Le Clavier bien tempéré de Bach par Saburo Teshigawara, Rihoko Sato p. Akihito Abe
Tokyoïte formé aux arts plastiques et à la danse classique, Saburo Teshigawara s’affranchit de l’héritage butô – « danse des ténèbres » née après les explosions de Hiroshima et Nagasaki – qui colle à la peau de tous les danseurs japonais. Lui, c’est dans la danse contemporaine qu’il trouve son terrain d’expression. Son objectif : « chercher une nouvelle forme de beauté ». Pour mener à bien ce vaste projet, il monte une compagnie : Karas, corbeau en japonais, avec la danseuse Kei Miyata. Le chorégraphe a rapidement su imposer son style en France en se faisant remarquer au célèbre concours de Bagnolet en 1986. Dans les années 1980 cette compétition récompense les talents de l’écriture chorégraphique, et deviendra vite un révélateur puis le catalyseur de toute une génération de danseurs.
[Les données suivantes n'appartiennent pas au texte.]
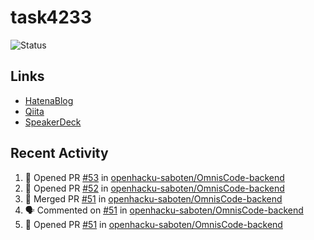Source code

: # task4233
![Status](https://github-readme-stats.vercel.app/api?username=task4233&count_private=true&show_icons=true&theme=chartreuse-dark)

## Links
 - [HatenaBlog](https://task4233.hatenablog.com/)
 - [Qiita](https://qiita.com/task4233)
 - [SpeakerDeck](https://speakerdeck.com/task4233)

## Recent Activity
<!--START_SECTION:activity-->
1. 💪 Opened PR [#53](https://github.com/openhacku-saboten/OmnisCode-backend/pull/53) in [openhacku-saboten/OmnisCode-backend](https://github.com/openhacku-saboten/OmnisCode-backend)
2. 💪 Opened PR [#52](https://github.com/openhacku-saboten/OmnisCode-backend/pull/52) in [openhacku-saboten/OmnisCode-backend](https://github.com/openhacku-saboten/OmnisCode-backend)
3. 🎉 Merged PR [#51](https://github.com/openhacku-saboten/OmnisCode-backend/pull/51) in [openhacku-saboten/OmnisCode-backend](https://github.com/openhacku-saboten/OmnisCode-backend)
4. 🗣 Commented on [#51](https://github.com/openhacku-saboten/OmnisCode-backend/issues/51) in [openhacku-saboten/OmnisCode-backend](https://github.com/openhacku-saboten/OmnisCode-backend)
5. 💪 Opened PR [#51](https://github.com/openhacku-saboten/OmnisCode-backend/pull/51) in [openhacku-saboten/OmnisCode-backend](https://github.com/openhacku-saboten/OmnisCode-backend)
<!--END_SECTION:activity-->
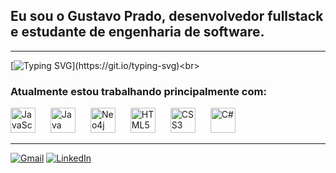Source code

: ## Eu sou o **Gustavo Prado**, desenvolvedor fullstack e estudante de engenharia de software.

---
[![Typing SVG](https://readme-typing-svg.demolab.com/?lines=Bem-vindo+ao+meu+Perfil!!)](https://git.io/typing-svg)<br>
### Atualmente estou trabalhando principalmente com:
<p align="left">
  <img src="https://cdn.jsdelivr.net/gh/devicons/devicon/icons/javascript/javascript-original.svg" height="40" alt="JavaScript" style="margin-right: 20px;"/>
  <img src="https://cdn.jsdelivr.net/gh/devicons/devicon/icons/java/java-original.svg" height="40" alt="Java" style="margin-right: 20px;"/>
  <img src="https://cdn.jsdelivr.net/gh/devicons/devicon/icons/neo4j/neo4j-original.svg" height="40" alt="Neo4j" style="margin-right: 20px;"/>
  <img src="https://cdn.jsdelivr.net/gh/devicons/devicon/icons/html5/html5-original.svg" height="40" alt="HTML5" style="margin-right: 20px;"/>
  <img src="https://cdn.jsdelivr.net/gh/devicons/devicon/icons/css3/css3-original.svg" height="40" alt="CSS3" style="margin-right: 20px;"/>
  <img src="https://cdn.jsdelivr.net/gh/devicons/devicon/icons/csharp/csharp-original.svg" height="40" alt="C#"/>
</p>

---

[![Gmail](https://img.shields.io/badge/Gmail-D14836?style=for-the-badge&logo=gmail&logoColor=white)](mailto:gustavopradoriol@gmail.com)
[![LinkedIn](https://img.shields.io/badge/LinkedIn-0077B5?style=for-the-badge&logo=linkedin&logoColor=white)](https://www.linkedin.com/in/gustavo-prado-57506a26b/)
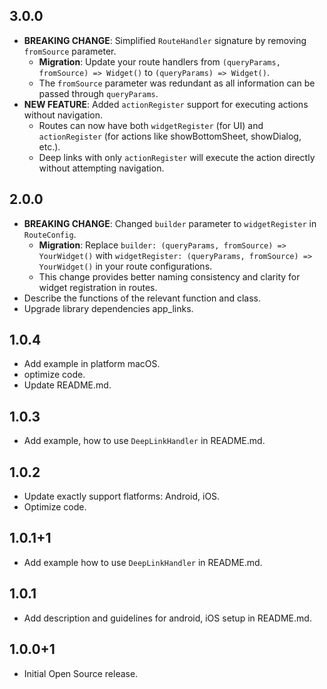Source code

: ## 3.0.0
- **BREAKING CHANGE**: Simplified `RouteHandler` signature by removing `fromSource` parameter.
  - **Migration**: Update your route handlers from `(queryParams, fromSource) => Widget()` to `(queryParams) => Widget()`.
  - The `fromSource` parameter was redundant as all information can be passed through `queryParams`.
- **NEW FEATURE**: Added `actionRegister` support for executing actions without navigation.
  - Routes can now have both `widgetRegister` (for UI) and `actionRegister` (for actions like showBottomSheet, showDialog, etc.).
  - Deep links with only `actionRegister` will execute the action directly without attempting navigation.

## 2.0.0
- **BREAKING CHANGE**: Changed `builder` parameter to `widgetRegister` in `RouteConfig`.
  - **Migration**: Replace `builder: (queryParams, fromSource) => YourWidget()` with `widgetRegister: (queryParams, fromSource) => YourWidget()` in your route configurations.
  - This change provides better naming consistency and clarity for widget registration in routes.
- Describe the functions of the relevant function and class.
- Upgrade library dependencies app_links.

## 1.0.4
- Add example in platform macOS.
- optimize code.
- Update README.md.
## 1.0.3
- Add example, how to use `DeepLinkHandler` in README.md.
## 1.0.2

- Update exactly support flatforms: Android, iOS.
- Optimize code.

## 1.0.1+1

- Add example how to use `DeepLinkHandler` in README.md.

## 1.0.1

- Add description and guidelines for android, iOS setup in README.md.

## 1.0.0+1

- Initial Open Source release.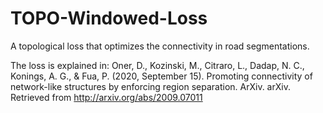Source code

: # TOPO-Windowed-Loss

A topological loss that optimizes the connectivity in road segmentations.

The loss is explained in:
Oner, D., Kozinski, M., Citraro, L., Dadap, N. C., Konings, A. G., & Fua, P. (2020, September 15). Promoting connectivity of network-like structures by enforcing region separation. ArXiv. arXiv. Retrieved from http://arxiv.org/abs/2009.07011
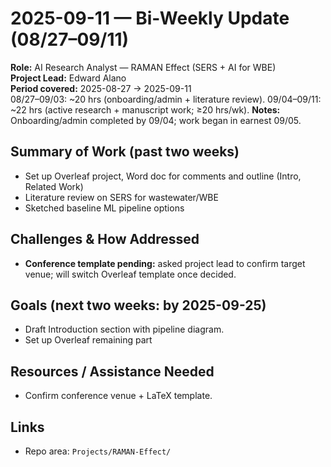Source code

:# 2025-09-11 — Bi-Weekly Update (08/27–09/11)

**Role:** AI Research Analyst — RAMAN Effect (SERS + AI for WBE)  
**Project Lead:** Edward Alano  
**Period covered:** 2025-08-27 → 2025-09-11  
08/27–09/03: ~20 hrs (onboarding/admin + literature review).
09/04–09/11: ~22 hrs (active research + manuscript work; ≥20 hrs/wk).
**Notes:** Onboarding/admin completed by 09/04; work began in earnest 09/05.

## Summary of Work (past two weeks)
- Set up Overleaf project, Word doc for comments and outline (Intro, Related Work)
- Literature review on SERS for wastewater/WBE
- Sketched baseline ML pipeline options

## Challenges & How Addressed
- **Conference template pending:** asked project lead to confirm target venue; will switch Overleaf template once decided.

## Goals (next two weeks: by 2025-09-25)
- Draft Introduction section with pipeline diagram.
- Set up Overleaf remaining part

## Resources / Assistance Needed
- Confirm conference venue + LaTeX template.

## Links
- Repo area: `Projects/RAMAN-Effect/`


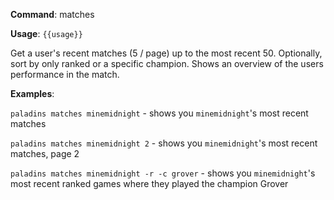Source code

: **Command**: matches

**Usage**: `{{usage}}`

Get a user's recent matches (5 / page) up to the most recent 50. Optionally, sort by only ranked or a specific champion. Shows an overview of the users performance in the match.



**Examples**:

`paladins matches minemidnight` - shows you `minemidnight`'s most recent matches

`paladins matches minemidnight 2` - shows you `minemidnight`'s most recent matches, page 2

`paladins matches minemidnight -r -c grover` - shows you `minemidnight`'s most recent ranked games where they played the champion Grover
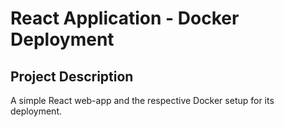 # React Application - Docker Deployment

## Project Description

A simple React web-app and the respective Docker setup for its deployment.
Touche à tout, il aime concevoir les moindres aspects de ses spectacles en imaginant la scénographie, les costumes et les lumières, toutes en contrastes et clair-obscur. Saburo Teshigawara approche l’art avec ses sens, jusqu’à les brusquer en dansant sur des bris de verre (2006).
La musique, s’il ne va pas jusqu’à la concevoir, a toujours été un élément moteur de sa danse. Sur la scène de la petite salle de la Philharmonie, à les regarder incarner la partition très complexe – presque scolaire – de Bach, suite de préludes dans chacun des demi-tons de la gamme, Teshigawara et Sato sont indéniablement dans leur élément. « J’ai longtemps hésité à concevoir une pièce sur Bach ou à utiliser sa musique dans mon travail chorégraphique, explique le chorégraphe. J’attendais que le moment arrive. Ce temps de maturation était nécessaire vis-à-vis d’une œuvre pour laquelle j’ai un immense respect. » À 69 ans, couronné cette année d’un lion d’or à la Biennale de Venise pour toute sa carrière, (l’équivalent en danse d’un oscar pour le cinéma) le danseur a mis son projet à exécution. Quoique répétitive et un peu lassante sur la durée, la pièce est l’occasion de voir en chair et os l’un des plus grands noms de la danse contemporaine d’une époque, et d’observer cette façon si particulière, fugace et suave, qu’il a de se mouvoir.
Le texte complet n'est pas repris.